» Your goal
Print exactly the lines starting at the one that contains "### volume.beta.kubernetes.io/storage-provisioner (已弃用)" and ending at the last line of the listing below.

» Given entries
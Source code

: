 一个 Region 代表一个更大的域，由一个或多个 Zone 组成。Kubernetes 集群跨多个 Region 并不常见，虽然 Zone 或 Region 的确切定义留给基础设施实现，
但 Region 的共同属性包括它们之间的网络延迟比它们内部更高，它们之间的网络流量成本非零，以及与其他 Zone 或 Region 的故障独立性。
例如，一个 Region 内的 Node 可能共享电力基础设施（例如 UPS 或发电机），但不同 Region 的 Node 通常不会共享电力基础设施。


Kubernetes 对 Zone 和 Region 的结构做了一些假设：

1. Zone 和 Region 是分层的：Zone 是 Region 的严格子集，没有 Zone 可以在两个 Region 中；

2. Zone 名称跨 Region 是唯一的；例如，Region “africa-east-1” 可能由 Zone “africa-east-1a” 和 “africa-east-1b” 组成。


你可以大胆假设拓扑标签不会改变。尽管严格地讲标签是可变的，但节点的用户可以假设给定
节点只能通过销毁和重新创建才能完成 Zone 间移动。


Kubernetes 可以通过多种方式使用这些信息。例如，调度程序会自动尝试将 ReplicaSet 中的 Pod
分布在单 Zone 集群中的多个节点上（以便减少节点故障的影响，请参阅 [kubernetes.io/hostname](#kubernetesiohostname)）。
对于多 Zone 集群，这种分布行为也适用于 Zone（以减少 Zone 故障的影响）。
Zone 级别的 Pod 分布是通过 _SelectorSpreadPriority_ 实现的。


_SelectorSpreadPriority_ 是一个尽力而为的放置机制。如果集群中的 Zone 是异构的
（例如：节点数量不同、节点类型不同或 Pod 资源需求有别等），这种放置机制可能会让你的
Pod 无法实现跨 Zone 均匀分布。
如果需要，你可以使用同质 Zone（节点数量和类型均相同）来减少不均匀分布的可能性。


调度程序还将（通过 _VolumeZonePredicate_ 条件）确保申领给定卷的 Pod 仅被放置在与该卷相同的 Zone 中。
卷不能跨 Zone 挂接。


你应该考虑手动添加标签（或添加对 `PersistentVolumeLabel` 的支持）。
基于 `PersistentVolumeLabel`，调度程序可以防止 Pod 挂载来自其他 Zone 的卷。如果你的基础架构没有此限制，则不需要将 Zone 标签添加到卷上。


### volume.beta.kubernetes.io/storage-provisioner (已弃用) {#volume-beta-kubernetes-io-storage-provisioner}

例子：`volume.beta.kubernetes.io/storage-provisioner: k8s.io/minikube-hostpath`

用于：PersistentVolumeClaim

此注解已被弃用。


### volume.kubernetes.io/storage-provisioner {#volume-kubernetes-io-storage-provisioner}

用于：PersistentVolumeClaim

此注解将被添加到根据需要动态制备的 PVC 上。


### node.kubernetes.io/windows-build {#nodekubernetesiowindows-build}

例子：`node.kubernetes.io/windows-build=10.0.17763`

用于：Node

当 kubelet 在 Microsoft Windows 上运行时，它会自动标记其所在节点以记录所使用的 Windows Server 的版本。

» Completed exercise
### volume.beta.kubernetes.io/storage-provisioner (已弃用) {#volume-beta-kubernetes-io-storage-provisioner}

例子：`volume.beta.kubernetes.io/storage-provisioner: k8s.io/minikube-hostpath`

用于：PersistentVolumeClaim

此注解已被弃用。


### volume.kubernetes.io/storage-provisioner {#volume-kubernetes-io-storage-provisioner}

用于：PersistentVolumeClaim

此注解将被添加到根据需要动态制备的 PVC 上。


### node.kubernetes.io/windows-build {#nodekubernetesiowindows-build}

例子：`node.kubernetes.io/windows-build=10.0.17763`

用于：Node

当 kubelet 在 Microsoft Windows 上运行时，它会自动标记其所在节点以记录所使用的 Windows Server 的版本。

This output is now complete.